Try it: Transcribe the entries that follow, word for word.

[Dataset entries]
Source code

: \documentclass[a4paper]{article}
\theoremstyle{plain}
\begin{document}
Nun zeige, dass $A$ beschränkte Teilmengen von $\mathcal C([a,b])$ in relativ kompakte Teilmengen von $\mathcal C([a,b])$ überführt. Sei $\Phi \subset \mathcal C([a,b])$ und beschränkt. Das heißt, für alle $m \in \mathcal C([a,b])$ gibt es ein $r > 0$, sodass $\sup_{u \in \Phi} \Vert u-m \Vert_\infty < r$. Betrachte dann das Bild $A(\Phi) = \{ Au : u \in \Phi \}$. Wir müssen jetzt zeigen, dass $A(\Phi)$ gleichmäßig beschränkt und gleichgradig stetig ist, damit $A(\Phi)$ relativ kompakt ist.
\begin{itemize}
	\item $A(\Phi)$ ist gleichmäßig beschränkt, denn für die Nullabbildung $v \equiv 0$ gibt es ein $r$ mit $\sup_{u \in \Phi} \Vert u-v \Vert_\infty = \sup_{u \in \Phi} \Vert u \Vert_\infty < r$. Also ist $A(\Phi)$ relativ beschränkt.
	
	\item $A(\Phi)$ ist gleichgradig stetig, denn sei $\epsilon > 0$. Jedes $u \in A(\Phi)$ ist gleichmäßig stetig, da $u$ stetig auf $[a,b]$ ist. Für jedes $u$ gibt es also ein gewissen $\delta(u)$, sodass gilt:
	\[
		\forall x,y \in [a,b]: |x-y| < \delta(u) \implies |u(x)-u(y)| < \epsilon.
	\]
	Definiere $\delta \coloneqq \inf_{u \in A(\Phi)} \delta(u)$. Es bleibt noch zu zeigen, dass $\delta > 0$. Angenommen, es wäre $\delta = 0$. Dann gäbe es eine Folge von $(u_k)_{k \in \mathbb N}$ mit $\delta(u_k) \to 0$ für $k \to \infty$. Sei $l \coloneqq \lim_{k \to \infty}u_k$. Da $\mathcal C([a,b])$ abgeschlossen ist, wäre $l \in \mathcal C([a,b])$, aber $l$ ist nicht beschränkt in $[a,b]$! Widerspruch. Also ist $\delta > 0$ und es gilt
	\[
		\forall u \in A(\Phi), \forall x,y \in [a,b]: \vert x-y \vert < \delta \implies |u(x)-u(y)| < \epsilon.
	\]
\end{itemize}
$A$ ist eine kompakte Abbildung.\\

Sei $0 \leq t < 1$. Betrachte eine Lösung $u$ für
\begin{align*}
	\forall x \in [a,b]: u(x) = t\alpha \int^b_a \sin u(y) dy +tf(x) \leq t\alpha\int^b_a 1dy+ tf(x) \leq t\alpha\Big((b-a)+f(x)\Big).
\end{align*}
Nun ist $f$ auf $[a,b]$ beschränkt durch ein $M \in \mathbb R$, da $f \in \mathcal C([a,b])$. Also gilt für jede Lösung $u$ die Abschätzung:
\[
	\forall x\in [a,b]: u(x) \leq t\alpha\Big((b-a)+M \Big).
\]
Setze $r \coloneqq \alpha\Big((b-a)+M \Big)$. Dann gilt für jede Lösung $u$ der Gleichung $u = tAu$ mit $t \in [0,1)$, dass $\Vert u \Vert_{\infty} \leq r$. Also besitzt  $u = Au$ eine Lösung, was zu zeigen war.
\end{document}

Finished exercise:
Source code

: \documentclass[a4paper]{article}
\theoremstyle{plain}
\begin{document}
Nun zeige, dass $A$ beschränkte Teilmengen von $\mathcal C([a,b])$ in relativ kompakte Teilmengen von $\mathcal C([a,b])$ überführt. Sei $\Phi \subset \mathcal C([a,b])$ und beschränkt. Das heißt, für alle $m \in \mathcal C([a,b])$ gibt es ein $r > 0$, sodass $\sup_{u \in \Phi} \Vert u-m \Vert_\infty < r$. Betrachte dann das Bild $A(\Phi) = \{ Au : u \in \Phi \}$. Wir müssen jetzt zeigen, dass $A(\Phi)$ gleichmäßig beschränkt und gleichgradig stetig ist, damit $A(\Phi)$ relativ kompakt ist.
\begin{itemize}
	\item $A(\Phi)$ ist gleichmäßig beschränkt, denn für die Nullabbildung $v \equiv 0$ gibt es ein $r$ mit $\sup_{u \in \Phi} \Vert u-v \Vert_\infty = \sup_{u \in \Phi} \Vert u \Vert_\infty < r$. Also ist $A(\Phi)$ relativ beschränkt.
	
	\item $A(\Phi)$ ist gleichgradig stetig, denn sei $\epsilon > 0$. Jedes $u \in A(\Phi)$ ist gleichmäßig stetig, da $u$ stetig auf $[a,b]$ ist. Für jedes $u$ gibt es also ein gewissen $\delta(u)$, sodass gilt:
	\[
		\forall x,y \in [a,b]: |x-y| < \delta(u) \implies |u(x)-u(y)| < \epsilon.
	\]
	Definiere $\delta \coloneqq \inf_{u \in A(\Phi)} \delta(u)$. Es bleibt noch zu zeigen, dass $\delta > 0$. Angenommen, es wäre $\delta = 0$. Dann gäbe es eine Folge von $(u_k)_{k \in \mathbb N}$ mit $\delta(u_k) \to 0$ für $k \to \infty$. Sei $l \coloneqq \lim_{k \to \infty}u_k$. Da $\mathcal C([a,b])$ abgeschlossen ist, wäre $l \in \mathcal C([a,b])$, aber $l$ ist nicht beschränkt in $[a,b]$! Widerspruch. Also ist $\delta > 0$ und es gilt
	\[
		\forall u \in A(\Phi), \forall x,y \in [a,b]: \vert x-y \vert < \delta \implies |u(x)-u(y)| < \epsilon.
	\]
\end{itemize}
$A$ ist eine kompakte Abbildung.\\

Sei $0 \leq t < 1$. Betrachte eine Lösung $u$ für
\begin{align*}
	\forall x \in [a,b]: u(x) = t\alpha \int^b_a \sin u(y) dy +tf(x) \leq t\alpha\int^b_a 1dy+ tf(x) \leq t\alpha\Big((b-a)+f(x)\Big).
\end{align*}
Nun ist $f$ auf $[a,b]$ beschränkt durch ein $M \in \mathbb R$, da $f \in \mathcal C([a,b])$. Also gilt für jede Lösung $u$ die Abschätzung:
\[
	\forall x\in [a,b]: u(x) \leq t\alpha\Big((b-a)+M \Big).
\]
Setze $r \coloneqq \alpha\Big((b-a)+M \Big)$. Dann gilt für jede Lösung $u$ der Gleichung $u = tAu$ mit $t \in [0,1)$, dass $\Vert u \Vert_{\infty} \leq r$. Also besitzt  $u = Au$ eine Lösung, was zu zeigen war.
\end{document}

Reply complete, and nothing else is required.